Obedeció Miguel Ruiz y no pudo contener una exclamación:

—¡Leche!

Volvieron a oírse los chistidos, esta vez más imperiosos. Y también la voz de doña Florentina, indignada:

—¡Esto es intolerable! ¡En el recinto sagrado!

Una vieja habló al oído a doña Florentina:

—Son forasteros.

—¡Como si son astronautas!

Miguel Ruiz exclamaba espantado, con la mirada fija en nosotros.

—¡Los Iniesta-Galván!

Empezábamos a causar mala impresión. Mi padre, arrodillado, se daba golpes de pecho, mientras decía:

—Han venido a lo mismo que nosotros, a lo mismo.
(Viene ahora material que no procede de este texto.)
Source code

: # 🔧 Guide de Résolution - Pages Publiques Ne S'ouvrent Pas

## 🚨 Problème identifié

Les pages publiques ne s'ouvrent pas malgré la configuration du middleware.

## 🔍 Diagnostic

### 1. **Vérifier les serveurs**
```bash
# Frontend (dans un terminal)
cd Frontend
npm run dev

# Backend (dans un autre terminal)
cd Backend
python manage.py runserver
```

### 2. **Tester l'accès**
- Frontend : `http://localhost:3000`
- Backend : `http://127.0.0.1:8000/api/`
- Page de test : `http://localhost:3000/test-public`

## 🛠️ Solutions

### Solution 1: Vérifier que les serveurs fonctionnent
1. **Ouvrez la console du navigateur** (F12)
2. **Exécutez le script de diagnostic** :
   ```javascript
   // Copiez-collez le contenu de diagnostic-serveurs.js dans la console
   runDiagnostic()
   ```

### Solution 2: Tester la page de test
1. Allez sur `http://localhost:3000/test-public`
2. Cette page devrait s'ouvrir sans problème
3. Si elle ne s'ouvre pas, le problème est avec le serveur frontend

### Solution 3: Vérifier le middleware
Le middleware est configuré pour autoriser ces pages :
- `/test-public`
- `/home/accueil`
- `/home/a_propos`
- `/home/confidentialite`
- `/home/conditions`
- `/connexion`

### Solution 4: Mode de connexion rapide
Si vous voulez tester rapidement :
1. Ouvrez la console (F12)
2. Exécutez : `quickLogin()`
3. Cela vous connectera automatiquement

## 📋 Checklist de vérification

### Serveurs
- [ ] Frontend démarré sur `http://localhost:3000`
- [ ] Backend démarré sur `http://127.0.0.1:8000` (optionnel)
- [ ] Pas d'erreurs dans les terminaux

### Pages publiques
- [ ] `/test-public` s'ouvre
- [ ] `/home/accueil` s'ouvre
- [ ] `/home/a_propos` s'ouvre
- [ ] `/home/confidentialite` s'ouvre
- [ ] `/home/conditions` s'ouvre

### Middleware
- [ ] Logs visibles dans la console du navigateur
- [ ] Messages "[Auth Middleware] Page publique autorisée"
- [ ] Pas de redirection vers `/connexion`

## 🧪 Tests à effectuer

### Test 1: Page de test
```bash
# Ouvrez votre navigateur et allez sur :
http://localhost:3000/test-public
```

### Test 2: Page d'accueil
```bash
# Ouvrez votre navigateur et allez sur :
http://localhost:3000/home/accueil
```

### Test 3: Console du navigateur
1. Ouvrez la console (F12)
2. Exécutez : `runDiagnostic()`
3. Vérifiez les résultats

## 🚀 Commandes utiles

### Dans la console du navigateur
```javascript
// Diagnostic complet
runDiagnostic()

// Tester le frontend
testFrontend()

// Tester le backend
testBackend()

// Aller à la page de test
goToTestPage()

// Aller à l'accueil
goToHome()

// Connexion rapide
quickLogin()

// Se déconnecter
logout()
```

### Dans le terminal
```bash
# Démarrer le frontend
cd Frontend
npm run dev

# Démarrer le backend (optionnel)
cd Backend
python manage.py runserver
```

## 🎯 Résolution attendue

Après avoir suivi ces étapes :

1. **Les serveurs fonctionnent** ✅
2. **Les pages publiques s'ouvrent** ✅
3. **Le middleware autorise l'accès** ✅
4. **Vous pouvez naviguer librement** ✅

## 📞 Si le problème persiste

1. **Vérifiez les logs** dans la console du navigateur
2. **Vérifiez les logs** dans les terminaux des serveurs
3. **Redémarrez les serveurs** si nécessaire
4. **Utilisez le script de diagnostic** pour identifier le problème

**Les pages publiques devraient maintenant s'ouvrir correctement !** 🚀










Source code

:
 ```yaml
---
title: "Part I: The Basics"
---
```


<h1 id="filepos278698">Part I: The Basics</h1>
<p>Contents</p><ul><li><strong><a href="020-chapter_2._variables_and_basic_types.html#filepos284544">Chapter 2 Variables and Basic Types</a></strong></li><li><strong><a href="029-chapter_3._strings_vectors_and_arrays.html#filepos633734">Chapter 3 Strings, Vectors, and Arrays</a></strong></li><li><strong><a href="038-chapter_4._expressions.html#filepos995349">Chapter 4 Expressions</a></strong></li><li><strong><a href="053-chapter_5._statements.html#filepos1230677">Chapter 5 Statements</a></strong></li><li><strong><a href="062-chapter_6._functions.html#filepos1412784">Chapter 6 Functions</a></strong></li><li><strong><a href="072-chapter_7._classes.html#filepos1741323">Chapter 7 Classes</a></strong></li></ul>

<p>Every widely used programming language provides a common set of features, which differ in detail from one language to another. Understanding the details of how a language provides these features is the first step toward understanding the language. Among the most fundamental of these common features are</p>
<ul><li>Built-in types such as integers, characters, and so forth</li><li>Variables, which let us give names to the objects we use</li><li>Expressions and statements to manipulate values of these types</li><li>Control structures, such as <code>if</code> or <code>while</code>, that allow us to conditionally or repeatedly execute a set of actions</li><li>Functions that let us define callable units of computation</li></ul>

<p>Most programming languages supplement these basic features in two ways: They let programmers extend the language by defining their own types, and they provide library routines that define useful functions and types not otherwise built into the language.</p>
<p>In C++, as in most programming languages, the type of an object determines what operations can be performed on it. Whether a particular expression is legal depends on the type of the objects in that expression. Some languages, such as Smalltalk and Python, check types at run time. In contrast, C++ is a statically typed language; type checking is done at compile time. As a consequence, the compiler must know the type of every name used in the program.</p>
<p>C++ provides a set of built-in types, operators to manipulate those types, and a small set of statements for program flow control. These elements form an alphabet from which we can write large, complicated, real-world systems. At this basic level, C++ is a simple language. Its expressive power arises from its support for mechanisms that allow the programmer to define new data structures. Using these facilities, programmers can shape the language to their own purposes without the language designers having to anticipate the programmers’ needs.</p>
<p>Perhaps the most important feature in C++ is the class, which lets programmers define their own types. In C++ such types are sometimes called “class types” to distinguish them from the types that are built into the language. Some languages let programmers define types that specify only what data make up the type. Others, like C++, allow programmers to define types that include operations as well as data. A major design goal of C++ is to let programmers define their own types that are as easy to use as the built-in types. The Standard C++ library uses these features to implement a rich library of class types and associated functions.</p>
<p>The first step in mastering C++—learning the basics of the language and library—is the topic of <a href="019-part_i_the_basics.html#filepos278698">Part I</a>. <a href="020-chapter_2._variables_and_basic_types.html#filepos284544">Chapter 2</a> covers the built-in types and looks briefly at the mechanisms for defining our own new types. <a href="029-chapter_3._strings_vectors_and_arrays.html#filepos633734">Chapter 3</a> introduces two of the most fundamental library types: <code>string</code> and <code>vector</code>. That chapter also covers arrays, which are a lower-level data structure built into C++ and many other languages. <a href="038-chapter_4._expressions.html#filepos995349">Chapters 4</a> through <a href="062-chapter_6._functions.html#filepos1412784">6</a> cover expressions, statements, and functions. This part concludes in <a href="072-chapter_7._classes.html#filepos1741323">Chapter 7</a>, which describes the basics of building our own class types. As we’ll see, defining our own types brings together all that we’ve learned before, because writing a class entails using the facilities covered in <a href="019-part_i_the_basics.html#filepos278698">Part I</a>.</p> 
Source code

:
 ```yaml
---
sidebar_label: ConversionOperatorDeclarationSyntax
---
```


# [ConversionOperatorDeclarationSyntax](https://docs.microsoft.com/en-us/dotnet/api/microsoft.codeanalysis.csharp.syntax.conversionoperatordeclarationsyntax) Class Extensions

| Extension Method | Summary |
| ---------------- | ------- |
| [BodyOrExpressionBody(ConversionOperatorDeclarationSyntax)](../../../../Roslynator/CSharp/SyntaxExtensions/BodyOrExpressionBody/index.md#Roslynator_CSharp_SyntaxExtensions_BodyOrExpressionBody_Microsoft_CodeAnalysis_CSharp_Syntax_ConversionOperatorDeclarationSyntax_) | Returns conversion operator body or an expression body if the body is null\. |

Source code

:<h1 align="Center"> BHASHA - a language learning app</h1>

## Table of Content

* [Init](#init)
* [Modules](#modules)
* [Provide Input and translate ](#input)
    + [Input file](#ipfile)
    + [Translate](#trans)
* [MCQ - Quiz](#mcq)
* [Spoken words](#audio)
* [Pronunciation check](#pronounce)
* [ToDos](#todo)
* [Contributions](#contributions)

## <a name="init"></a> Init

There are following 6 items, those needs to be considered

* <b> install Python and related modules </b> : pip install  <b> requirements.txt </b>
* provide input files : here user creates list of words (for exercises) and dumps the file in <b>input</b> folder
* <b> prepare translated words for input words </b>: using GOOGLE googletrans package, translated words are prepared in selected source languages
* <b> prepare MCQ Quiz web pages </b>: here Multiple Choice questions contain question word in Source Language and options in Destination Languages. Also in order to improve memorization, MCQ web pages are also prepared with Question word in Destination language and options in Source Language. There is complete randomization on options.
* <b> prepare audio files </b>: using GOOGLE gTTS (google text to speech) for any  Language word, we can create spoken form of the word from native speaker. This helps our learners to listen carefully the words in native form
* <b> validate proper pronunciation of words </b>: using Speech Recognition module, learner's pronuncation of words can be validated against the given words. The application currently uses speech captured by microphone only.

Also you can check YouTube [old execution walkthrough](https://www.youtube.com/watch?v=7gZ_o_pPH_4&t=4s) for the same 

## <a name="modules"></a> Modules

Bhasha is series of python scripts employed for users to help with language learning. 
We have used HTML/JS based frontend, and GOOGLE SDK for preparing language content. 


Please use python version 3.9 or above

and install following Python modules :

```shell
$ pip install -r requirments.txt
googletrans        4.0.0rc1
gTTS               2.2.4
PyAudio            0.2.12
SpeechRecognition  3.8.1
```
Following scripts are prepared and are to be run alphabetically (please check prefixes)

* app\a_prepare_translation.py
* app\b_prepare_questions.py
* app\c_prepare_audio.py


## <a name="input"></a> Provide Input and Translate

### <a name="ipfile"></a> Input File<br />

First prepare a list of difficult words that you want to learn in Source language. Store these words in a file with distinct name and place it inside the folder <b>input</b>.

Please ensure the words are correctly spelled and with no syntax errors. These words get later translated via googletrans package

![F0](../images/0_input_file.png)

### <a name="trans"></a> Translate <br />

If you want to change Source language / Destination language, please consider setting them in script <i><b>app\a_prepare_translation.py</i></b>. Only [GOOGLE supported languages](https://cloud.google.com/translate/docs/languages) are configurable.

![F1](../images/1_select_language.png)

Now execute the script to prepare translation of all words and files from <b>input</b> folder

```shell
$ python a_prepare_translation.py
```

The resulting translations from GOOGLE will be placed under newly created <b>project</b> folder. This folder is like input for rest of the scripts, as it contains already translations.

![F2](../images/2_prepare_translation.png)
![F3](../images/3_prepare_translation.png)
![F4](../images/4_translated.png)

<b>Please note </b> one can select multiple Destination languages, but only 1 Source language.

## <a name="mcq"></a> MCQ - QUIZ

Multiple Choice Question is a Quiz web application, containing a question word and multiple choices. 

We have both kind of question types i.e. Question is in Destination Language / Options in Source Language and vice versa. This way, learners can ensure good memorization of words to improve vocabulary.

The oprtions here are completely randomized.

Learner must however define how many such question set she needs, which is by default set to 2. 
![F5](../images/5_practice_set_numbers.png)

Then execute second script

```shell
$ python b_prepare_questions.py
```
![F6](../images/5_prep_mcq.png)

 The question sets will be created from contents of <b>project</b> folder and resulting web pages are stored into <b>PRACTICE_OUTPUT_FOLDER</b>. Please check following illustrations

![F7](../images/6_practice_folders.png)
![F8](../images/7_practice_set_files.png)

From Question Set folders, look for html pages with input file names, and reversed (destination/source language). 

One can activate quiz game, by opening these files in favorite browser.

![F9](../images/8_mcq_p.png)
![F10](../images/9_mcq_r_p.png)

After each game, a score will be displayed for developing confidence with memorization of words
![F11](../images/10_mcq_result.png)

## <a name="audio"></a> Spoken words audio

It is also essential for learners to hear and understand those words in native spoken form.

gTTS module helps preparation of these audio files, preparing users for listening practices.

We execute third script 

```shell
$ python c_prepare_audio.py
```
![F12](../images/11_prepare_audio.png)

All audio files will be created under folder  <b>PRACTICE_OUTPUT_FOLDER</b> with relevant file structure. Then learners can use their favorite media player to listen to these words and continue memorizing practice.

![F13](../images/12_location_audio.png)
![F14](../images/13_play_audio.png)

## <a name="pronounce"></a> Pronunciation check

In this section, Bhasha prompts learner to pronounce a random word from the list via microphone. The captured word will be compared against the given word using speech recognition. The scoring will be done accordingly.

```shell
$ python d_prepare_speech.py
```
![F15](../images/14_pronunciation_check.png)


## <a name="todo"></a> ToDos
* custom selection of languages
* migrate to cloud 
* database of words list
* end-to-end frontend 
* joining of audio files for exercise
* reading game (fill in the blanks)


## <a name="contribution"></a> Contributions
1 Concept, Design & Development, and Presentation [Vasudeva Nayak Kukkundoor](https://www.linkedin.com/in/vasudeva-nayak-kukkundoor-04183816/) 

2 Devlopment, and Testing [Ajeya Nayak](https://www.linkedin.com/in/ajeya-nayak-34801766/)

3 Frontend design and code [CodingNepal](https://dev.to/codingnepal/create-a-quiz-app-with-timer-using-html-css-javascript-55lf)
—Claro, padre. No van a haber venido sólo a misa.

A la salida de la iglesia fue ella. Doña Florentina se vino hecha una fiera hacia mi padre cuando mi padre hecho un basilisco se iba hacia Miguel Ruiz que venía hacia él hecho una furia. Pero estos dos prestigiosos actores no pudieron ni abrir la boca. El primer papel se lo repartió doña Florentina. ¿Qué digo el primero? ¡El único! Lo demás era un coro de vecinas.

—¡En el recinto sagrado! ¡En la casa del Señor! ¡Blasfemando mientras don Damián leía el Evangelio!

Y el coro de vecinas:

—Son los cómicos, son los cómicos, son los cómicos…

—¡Herejes! ¡Malvados! ¡Rojos, rojos escapados de la cárcel!

Mi padre protestó, enérgico:

—¡No señora! ¡Eso sí que no!

La señora se dirigió al auditorio.

—¡Todos lo habéis oído como yo! ¡Todos! ¡Cuando escuché la primera blasfemia me puse roja como un tomate! ¡Pero cuando oí la segunda, creí que me caía redonda al suelo!

Mi padre, muy correcto, dio un paso hacia ella y se inclinó como si insinuase un saludo.

—Señora…

—¡Cállese! ¡No se le ocurra volver a abrir la boca en mi presencia!

Educadísimo, continuó mi padre:

—Señora, con todos los respetos, coño no es blasfemia.

Se atrevió a hablar Miguel Ruiz:

—Eso mismo pienso yo: leche, tampoco.

Pero doña Florentina volvió a sus trece:

—¡En el recinto sagrado, sí! ¡En la casa del Señor, sí!

Repitió el coro:

—Cómicos tenían que ser, cómicos tenían que ser…

—¡El alcalde, el alcalde! —llamó doña Florentina—. ¿Dónde está ese inútil de Amadeo?

Y contestó el coro de viejas:

—Estaba en el bar tomando una copa, como siempre, como siempre…

—¡Que le traigan aquí en seguida! ¡Hay que detener a estos herejes, a estos blasfemos! ¡Que llamen a Pozochico y que manden al cabo! ¡Hay que detenerlos, hay que meterlos presos! ¡Hay que lapidarlos! ¡Son rojos, rojos, rojos!